[Source data — start]
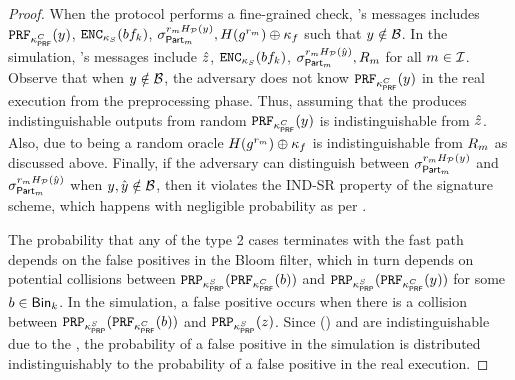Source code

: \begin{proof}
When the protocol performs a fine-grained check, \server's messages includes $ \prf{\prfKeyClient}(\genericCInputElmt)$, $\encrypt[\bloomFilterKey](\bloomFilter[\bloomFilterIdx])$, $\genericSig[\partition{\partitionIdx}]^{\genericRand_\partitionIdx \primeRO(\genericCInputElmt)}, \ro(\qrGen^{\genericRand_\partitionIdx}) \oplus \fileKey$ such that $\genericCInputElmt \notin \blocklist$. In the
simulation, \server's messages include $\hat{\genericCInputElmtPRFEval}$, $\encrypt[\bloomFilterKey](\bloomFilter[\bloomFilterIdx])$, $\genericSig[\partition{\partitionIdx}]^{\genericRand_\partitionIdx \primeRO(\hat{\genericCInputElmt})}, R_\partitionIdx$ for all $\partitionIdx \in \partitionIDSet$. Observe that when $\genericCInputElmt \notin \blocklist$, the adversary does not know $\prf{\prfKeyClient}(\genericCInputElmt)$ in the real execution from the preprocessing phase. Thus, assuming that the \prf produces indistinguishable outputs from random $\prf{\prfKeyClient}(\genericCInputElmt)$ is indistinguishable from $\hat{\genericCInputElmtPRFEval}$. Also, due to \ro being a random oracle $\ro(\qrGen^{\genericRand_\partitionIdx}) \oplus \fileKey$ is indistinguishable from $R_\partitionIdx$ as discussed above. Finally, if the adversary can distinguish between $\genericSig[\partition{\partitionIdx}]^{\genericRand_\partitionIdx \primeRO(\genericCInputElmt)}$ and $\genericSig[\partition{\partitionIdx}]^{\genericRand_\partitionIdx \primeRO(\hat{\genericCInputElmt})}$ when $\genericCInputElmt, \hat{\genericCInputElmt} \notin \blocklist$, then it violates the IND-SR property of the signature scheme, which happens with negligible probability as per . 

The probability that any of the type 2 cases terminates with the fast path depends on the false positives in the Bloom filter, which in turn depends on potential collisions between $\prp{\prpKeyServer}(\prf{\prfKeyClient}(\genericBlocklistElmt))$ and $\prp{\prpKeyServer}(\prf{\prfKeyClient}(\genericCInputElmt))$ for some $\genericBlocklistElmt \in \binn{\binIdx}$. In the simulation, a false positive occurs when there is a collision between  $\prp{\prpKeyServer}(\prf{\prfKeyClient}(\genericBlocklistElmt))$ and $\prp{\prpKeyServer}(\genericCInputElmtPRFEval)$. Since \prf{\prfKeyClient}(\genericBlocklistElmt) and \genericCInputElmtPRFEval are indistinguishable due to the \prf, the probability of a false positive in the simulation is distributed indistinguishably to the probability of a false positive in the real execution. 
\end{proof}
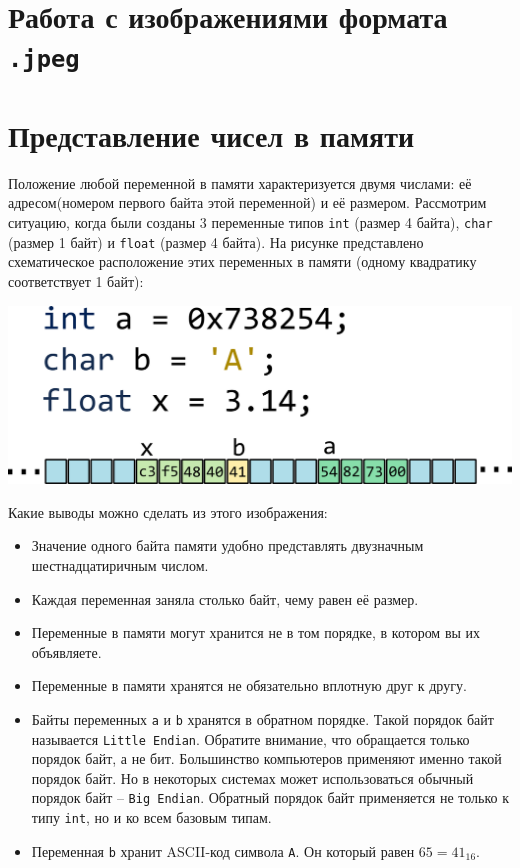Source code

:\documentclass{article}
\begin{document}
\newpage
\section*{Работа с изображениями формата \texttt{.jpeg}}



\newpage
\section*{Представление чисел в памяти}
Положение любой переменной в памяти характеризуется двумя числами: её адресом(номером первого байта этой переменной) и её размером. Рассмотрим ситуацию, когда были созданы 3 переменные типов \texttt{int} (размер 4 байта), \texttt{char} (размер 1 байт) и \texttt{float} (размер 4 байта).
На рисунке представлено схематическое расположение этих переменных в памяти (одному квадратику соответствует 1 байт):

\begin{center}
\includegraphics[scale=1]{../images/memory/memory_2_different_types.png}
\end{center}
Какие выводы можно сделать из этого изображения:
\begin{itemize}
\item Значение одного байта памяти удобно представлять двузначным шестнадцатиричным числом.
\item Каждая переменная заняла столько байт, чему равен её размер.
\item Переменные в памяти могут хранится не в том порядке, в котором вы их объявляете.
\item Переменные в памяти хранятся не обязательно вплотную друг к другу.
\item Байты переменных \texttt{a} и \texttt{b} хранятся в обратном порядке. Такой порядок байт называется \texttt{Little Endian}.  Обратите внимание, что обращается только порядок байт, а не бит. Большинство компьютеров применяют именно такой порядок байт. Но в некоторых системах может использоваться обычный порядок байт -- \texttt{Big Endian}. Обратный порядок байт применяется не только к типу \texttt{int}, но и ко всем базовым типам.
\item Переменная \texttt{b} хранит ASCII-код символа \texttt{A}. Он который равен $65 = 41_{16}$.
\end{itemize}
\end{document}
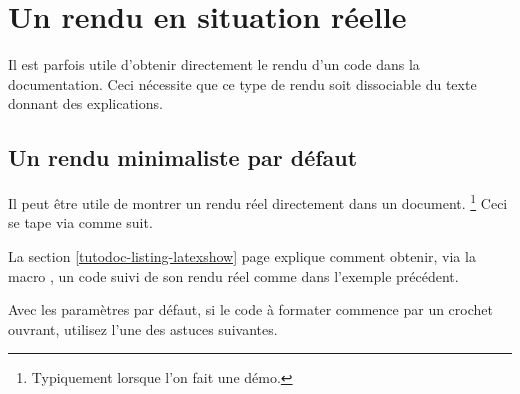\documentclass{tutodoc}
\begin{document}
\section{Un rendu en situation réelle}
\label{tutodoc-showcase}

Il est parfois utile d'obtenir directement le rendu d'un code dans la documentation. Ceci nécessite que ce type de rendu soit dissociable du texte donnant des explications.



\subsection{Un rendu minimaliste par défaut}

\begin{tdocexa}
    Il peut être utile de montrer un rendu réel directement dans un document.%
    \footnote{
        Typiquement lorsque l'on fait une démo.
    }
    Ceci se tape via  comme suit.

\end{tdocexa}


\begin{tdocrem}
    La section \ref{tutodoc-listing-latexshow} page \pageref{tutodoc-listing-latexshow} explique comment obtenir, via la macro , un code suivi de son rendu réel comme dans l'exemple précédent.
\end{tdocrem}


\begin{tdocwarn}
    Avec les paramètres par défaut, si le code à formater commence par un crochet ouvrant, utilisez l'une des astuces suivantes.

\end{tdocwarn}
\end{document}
[Source data — finish]
Prompt:
Where in the entries above does the word "размер" appear? Copy each line that has it.

Response to this exercise:
Положение любой переменной в памяти характеризуется двумя числами: её адресом(номером первого байта этой переменной) и её размером. Рассмотрим ситуацию, когда были созданы 3 переменные типов \texttt{int} (размер 4 байта), \texttt{char} (размер 1 байт) и \texttt{float} (размер 4 байта).
\item Каждая переменная заняла столько байт, чему равен её размер.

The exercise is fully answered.